# Exercise
What lines of the data below hold the string "Marcelo"? Copy each one.

Saved entries:

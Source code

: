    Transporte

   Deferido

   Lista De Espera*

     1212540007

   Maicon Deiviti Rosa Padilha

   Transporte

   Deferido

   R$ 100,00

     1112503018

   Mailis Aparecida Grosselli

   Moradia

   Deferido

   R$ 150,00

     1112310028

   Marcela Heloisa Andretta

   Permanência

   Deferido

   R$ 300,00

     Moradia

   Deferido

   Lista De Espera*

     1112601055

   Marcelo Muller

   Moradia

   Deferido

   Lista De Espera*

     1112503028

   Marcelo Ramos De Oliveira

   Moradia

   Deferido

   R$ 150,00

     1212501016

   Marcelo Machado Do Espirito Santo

# Reply
   Marcelo Muller
   Marcelo Ramos De Oliveira
   Marcelo Machado Do Espirito Santo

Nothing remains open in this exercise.